In particular, I was caught by a short portion of the interview:
On whether it’s fair to compare the experiences of families whose kids are deaf with families whose kids are, say, dwarfs or prodigies
“I found as I did the research that each of these individual differences felt very isolating to the people who were experiencing [them]. But then, in fact, there was an enormous amount that the parents dealing with these things all had in common. And ultimately it seemed to me as though difference was not something that isolates people, but rather something that unites people. And I thought, if the people who were dealing with autism could understand how similar this situation is to the parents of people with remarkable gifts who are prodigies — or to gay people, or to transgender people, or to dwarfs — if they could understand how much they all have in common, a lot of the isolation of those conditions would be mitigated.”
Um, no. (Which is far kinder than the original phrasing I used, which I will not type here since I do try to keep up some appearances that I’m an educated, mature, civil person. And, in the interests of being fully fair, I’ve included above the link to the article at NPR.)
My situation – raising a child with Autism – is NOTHING like raising a child who is gay. Or raising a dwarf. Or raising child who is a prodigy. Or a child who is transgender. Ask any parent of a child with Autism.
Any of these other categories that he broached does not majorly change the way that information is absorbed and processed in such a way to make it difficult – on the face of that condition – to function in society. It may well change how they deal with society in various facets, but it is NOT the same as dealing with Autism, and to suggest otherwise is such a vast oversimplification that it is absurd and insulting to me.
Being the parent of a child with Autism is isolating precisely because not even other parents with children with Autism may well often understand how we’re feeling. It means that whatever my Monster’s problems are in a given week, their child may have entirely different issues. I think back to the bowling outing as a good example – we had children who could not handle the hustle and bustle of the bowling alley, and then the Monster was perfectly content. For some kids, it was the overhead displays causing too much stimulation, others the constant din, and others still had issues with the sheer number of people.
There’s the saying that I hear a lot, and agree with, in our community – if you know a child with Autism, you know one child with Autism.
I have to imagine, after having had several days to think on it, that he did his research on these kinds of families, and threw in the Autism bit to use one of the “in” disorders to be talking about, given the rising prevalence.
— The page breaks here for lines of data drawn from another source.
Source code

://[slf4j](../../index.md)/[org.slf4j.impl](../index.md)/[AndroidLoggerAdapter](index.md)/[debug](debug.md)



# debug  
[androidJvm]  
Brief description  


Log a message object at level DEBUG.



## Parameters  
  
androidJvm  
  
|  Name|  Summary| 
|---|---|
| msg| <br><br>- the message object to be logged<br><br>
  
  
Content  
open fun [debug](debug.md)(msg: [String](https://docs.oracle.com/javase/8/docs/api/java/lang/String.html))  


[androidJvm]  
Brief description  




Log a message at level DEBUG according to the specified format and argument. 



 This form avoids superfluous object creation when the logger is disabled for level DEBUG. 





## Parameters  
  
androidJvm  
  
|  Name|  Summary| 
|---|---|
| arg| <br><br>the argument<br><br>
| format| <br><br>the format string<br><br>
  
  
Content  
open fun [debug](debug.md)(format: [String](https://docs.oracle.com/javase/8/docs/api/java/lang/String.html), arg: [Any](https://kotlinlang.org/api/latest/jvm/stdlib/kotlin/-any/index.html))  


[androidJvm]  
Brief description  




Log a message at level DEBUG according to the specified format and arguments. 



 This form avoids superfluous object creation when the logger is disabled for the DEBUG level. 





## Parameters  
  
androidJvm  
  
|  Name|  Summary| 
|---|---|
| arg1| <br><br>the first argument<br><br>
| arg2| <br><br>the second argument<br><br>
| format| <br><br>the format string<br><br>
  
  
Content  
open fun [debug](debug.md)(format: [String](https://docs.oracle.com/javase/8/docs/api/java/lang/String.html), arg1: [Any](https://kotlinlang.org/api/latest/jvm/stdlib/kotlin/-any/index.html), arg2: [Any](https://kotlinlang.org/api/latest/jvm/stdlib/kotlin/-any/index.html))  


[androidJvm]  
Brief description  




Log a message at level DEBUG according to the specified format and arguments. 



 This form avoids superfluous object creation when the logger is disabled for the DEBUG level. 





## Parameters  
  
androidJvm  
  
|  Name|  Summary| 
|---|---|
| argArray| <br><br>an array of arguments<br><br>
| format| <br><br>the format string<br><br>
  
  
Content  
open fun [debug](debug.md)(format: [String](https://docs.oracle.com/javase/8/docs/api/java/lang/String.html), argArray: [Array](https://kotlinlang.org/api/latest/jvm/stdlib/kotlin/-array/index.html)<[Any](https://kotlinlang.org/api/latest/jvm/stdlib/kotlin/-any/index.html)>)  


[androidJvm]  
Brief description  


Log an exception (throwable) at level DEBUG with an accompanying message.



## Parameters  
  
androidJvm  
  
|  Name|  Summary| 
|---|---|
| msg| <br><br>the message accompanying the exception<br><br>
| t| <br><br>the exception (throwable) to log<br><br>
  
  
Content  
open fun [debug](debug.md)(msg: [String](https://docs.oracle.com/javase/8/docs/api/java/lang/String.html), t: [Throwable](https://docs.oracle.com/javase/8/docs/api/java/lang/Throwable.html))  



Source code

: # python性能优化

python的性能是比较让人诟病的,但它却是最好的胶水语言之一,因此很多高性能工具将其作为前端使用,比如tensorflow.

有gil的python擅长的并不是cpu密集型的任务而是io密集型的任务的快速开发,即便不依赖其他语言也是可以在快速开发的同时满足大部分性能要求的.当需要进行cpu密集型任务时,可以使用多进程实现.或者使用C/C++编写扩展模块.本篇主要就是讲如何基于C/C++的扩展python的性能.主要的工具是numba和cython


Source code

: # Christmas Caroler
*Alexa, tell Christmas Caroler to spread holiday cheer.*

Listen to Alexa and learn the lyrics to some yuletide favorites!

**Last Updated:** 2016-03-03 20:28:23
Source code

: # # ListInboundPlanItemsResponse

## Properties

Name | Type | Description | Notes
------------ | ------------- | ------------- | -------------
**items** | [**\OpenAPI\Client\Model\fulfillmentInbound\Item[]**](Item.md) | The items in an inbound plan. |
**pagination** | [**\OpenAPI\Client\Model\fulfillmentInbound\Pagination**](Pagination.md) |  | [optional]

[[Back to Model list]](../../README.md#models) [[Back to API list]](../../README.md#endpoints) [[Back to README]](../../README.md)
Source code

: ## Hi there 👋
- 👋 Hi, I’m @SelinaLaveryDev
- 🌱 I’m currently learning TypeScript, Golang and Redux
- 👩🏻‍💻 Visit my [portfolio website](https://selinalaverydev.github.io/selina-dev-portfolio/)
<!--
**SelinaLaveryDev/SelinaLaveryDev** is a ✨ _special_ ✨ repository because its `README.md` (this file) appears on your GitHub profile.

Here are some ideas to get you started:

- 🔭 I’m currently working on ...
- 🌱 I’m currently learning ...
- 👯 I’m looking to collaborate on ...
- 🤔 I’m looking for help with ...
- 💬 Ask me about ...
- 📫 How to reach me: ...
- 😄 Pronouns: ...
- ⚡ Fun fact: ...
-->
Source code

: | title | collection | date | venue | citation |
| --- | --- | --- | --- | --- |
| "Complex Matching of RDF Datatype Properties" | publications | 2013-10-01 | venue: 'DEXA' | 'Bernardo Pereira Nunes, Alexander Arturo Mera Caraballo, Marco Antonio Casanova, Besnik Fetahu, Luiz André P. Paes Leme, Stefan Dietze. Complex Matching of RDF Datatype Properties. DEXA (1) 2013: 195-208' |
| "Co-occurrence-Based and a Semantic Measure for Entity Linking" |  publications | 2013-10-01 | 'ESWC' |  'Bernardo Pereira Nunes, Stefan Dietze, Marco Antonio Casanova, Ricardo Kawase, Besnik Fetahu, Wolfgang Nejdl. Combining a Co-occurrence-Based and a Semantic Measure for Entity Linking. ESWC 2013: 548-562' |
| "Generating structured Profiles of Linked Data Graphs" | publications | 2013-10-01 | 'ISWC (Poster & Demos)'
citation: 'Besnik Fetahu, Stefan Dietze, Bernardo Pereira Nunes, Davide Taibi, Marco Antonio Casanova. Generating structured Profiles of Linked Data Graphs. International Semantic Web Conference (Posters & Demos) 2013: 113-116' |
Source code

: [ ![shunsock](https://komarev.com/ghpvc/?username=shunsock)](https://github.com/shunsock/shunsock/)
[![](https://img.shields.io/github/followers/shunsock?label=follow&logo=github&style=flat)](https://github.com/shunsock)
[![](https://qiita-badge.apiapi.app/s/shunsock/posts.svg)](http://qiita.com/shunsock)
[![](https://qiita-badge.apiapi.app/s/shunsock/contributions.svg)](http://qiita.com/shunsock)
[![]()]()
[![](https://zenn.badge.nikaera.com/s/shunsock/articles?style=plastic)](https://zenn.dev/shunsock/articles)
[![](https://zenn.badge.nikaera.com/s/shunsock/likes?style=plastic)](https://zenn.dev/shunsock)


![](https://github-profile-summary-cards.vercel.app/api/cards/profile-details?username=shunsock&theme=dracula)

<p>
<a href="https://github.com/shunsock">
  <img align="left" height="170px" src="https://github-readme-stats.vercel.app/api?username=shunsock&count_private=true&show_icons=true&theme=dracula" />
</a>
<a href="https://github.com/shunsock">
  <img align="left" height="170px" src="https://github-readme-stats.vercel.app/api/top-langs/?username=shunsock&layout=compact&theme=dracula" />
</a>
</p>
I want to be clear on something – I don’t disagree with everything he says. I don’t regret (in the slightest) that we had kids, even with the difficulties that come with how the Monster is at times. I find being a father – even of a child with Autism – to be deeply rewarding, and even more so when he has his leaps forward and his minor successes.
I simply think the author ought to come try being the parent of a child with Autism for a little while – to come see it from our side of the fence – before he decides to spout off about how we ought to see things from the point of view of parents of children with other situations.